# PROBLEM
Your response must be made up of each line in the data below that contains the string "split".

Stored data
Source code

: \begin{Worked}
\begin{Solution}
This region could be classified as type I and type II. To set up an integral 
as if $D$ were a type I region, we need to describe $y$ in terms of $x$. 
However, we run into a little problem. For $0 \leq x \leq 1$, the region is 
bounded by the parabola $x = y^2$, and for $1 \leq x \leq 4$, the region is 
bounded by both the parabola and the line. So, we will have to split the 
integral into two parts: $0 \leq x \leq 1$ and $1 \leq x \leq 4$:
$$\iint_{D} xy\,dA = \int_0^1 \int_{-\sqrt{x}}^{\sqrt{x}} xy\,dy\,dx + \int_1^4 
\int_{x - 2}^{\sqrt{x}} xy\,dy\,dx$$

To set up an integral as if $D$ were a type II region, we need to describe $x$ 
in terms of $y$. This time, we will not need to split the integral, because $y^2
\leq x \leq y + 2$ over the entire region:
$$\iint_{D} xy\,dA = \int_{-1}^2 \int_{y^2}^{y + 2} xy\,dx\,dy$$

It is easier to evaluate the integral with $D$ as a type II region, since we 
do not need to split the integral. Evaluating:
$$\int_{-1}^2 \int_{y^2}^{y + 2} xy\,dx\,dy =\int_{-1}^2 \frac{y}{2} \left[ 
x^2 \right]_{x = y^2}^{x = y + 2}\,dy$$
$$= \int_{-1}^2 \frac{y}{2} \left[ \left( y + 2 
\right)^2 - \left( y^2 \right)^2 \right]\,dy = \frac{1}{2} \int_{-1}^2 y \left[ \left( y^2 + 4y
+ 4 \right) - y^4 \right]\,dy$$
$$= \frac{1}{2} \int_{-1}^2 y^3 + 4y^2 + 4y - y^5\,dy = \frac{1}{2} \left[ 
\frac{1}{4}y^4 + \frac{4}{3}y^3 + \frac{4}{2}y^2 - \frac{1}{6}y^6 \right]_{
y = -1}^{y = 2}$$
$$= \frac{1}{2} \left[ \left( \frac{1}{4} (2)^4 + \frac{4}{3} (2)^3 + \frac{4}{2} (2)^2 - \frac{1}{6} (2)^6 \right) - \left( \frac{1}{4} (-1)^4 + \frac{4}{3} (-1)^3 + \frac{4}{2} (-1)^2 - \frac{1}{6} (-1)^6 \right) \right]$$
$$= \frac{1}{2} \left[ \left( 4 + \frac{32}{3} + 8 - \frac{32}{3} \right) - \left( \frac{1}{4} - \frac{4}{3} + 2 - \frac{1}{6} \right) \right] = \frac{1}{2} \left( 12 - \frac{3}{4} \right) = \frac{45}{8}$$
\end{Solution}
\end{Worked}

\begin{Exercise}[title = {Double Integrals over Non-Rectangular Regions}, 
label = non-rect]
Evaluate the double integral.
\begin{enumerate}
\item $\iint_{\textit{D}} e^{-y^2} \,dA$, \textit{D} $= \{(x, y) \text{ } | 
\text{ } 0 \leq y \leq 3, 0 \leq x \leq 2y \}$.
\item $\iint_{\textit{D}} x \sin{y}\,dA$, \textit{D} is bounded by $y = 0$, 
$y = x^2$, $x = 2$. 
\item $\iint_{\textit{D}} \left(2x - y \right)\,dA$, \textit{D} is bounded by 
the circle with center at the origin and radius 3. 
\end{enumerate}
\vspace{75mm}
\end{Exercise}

# TASK RESPONSE
bounded by both the parabola and the line. So, we will have to split the 
in terms of $y$. This time, we will not need to split the integral, because $y^2
do not need to split the integral. Evaluating:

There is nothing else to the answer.